Il flusso di cariche elettriche in un conduttore, ovvero il flusso di corrente elettrica, continua fintanto che alle estremità del conduttore persiste una differenza di potenziale. Quando si è ristabilito l'equilibrio, ovvero quando il potenziale elettrico è uguale in tutti i punti del conduttore, il flusso di corrente cessa. Ciò presenta analogia con quanto accade con la corrente di un fluido (se vi è differenza di pressione tra due zone atmosferiche, la corrente d'aria tende a fluire dalla zona a pressione maggiore verso quella a pressione minore) o con quanto si verifica tra due corpi a temperatura diversa (avviene un passaggio di calore dal corpo più caldo a quello più freddo, fino a che i due corpi non raggiungono la stessa temperatura). Allo stesso modo, la corrente elettrica fluisce in un conduttore fino a che tutti i punti di quest'ultimo non hanno raggiunto il medesimo potenziale.

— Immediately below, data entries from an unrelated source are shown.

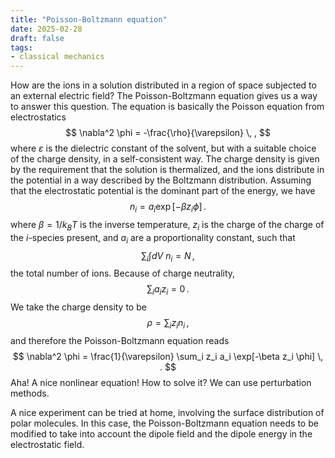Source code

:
 ```yaml
---
title: "Poisson-Boltzmann equation"
date: 2025-02-28
draft: false
tags: 
- classical mechanics
---
```

How are the ions in a solution distributed in a region of space subjected to an external electric field? The Poisson-Boltzmann equation gives us a way to answer this question.
The equation is basically the Poisson equation from electrostatics
$$
\nabla^2 \phi = -\frac{\rho}{\varepsilon} \, , 
$$
where $\varepsilon$ is the dielectric constant of the solvent, but with a suitable choice of the charge density, in a self-consistent way. The charge density is given by the requirement that the solution is thermalized, and the ions distribute in the potential in a way described by the Boltzmann distribution. Assuming that the electrostatic potential is the dominant part of the energy, we have 
$$
n_i = a_i\exp[-\beta z_i\phi] \, .
$$
where $\beta = 1/k_BT$ is the inverse temperature, $z_i$ is the charge of the charge of the $i$-species present, and $a_i$ are a proportionality constant, such that
$$
\sum_i \int dV \ n_i = N \, ,
$$
the total number of ions. Because of charge neutrality,
$$
\sum_i a_i z_i = 0 \, .
$$
We take the charge density to be
$$
\rho = \sum_i z_i n_i \, ,
$$ 
and therefore the Poisson-Boltzmann equation reads
$$
\nabla^2 \phi = \frac{1}{\varepsilon} \sum_i z_i a_i \exp[-\beta z_i \phi] \, .
$$
Aha! A nice nonlinear equation! How to solve it? We can use perturbation methods.




A nice experiment can be tried at home, involving the surface distribution of polar molecules. In this case, the Poisson-Boltzmann equation needs to be modified to take into account the dipole field and the dipole energy in the electrostatic field.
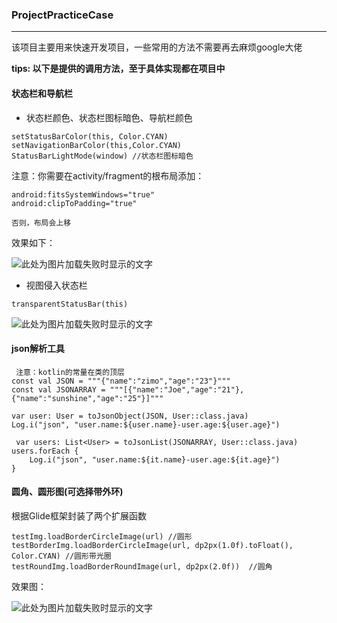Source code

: ### ProjectPracticeCase

------------


该项目主要用来快速开发项目，一些常用的方法不需要再去麻烦google大佬

**tips: 以下是提供的调用方法，至于具体实现都在项目中**

#### 状态栏和导航栏

- 状态栏颜色、状态栏图标暗色、导航栏颜色

 ```
setStatusBarColor(this, Color.CYAN)
setNavigationBarColor(this,Color.CYAN)
StatusBarLightMode(window) //状态栏图标暗色
  ```
注意：你需要在activity/fragment的根布局添加：
```
android:fitsSystemWindows="true"
android:clipToPadding="true"
```
    否则，布局会上移

效果如下：

![此处为图片加载失败时显示的文字](https://raw.github.com/Sunshine-Joex/ProjectPracticeCase/master/raw/setNavigationStatusBarColor.png)

- 视图侵入状态栏
```
transparentStatusBar(this)
```

![此处为图片加载失败时显示的文字](https://raw.github.com/Sunshine-Joex/ProjectPracticeCase/master/raw/status_image.png)
#### json解析工具

```
 注意：kotlin的常量在类的顶层
const val JSON = """{"name":"zimo","age":"23"}"""
const val JSONARRAY = """[{"name":"Joe","age":"21"},{"name":"sunshine","age":"25"}]"""

var user: User = toJsonObject(JSON, User::class.java)
Log.i("json", "user.name:${user.name}-user.age:${user.age}")

 var users: List<User> = toJsonList(JSONARRAY, User::class.java)
users.forEach {
    Log.i("json", "user.name:${it.name}-user.age:${it.age}")
}
```
#### 圆角、圆形图(可选择带外环)
根据Glide框架封装了两个扩展函数

```
testImg.loadBorderCircleImage(url) //圆形
testBorderImg.loadBorderCircleImage(url, dp2px(1.0f).toFloat(), Color.CYAN) //圆形带光圈
testRoundImg.loadBorderRoundImage(url, dp2px(2.0f))  //圆角
```
效果图：

![此处为图片加载失败时显示的文字](https://raw.github.com/Sunshine-Joex/ProjectPracticeCase/master/raw/glide_circle.png)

Se si vuole fare in modo che la corrente continui a fluire e non si interrompa una volta raggiunto l'equilibrio elettrico, occorre l'intervento di un dispositivo che mantenga la differenza di potenziale, cioè che fornisca a un conduttore (o a un sistema di conduttori) l'energia necessaria per mantenere la corrente elettrica al suo interno: un tale dispositivo si chiama generatore di tensione (o generatore elettrico); la sua funzione è quella di controbilanciare l'effetto del moto delle cariche elettriche attraverso il conduttore, che tende ad annullare la differenza di potenziale.
Si può capire molto bene il ruolo del generatore ricorrendo a un'analogia idraulica. Supponiamo di avere un serbatoio d'acqua sospeso a una certa altezza dal suolo e collegato, tramite un tubo, con una vasca sottostante. L'energia potenziale gravitazionale dell'acqua la fa passare spontaneamente dai punti a energia potenziale maggiore (il serbatoio) a quelli a energia potenziale minore (la vasca), quindi in poco tempo l'acqua si trasferirà dal serbatoio alla vasca. Se volessimo riportare l'acqua dalla vasca nel serbatoio, dovremmo ricorrere a un dispositivo, una pompa idraulica, che compia un lavoro contro le forze del campo gravitazionale. La funzione del generatore è del tutto simile a quella della pompa idraulica.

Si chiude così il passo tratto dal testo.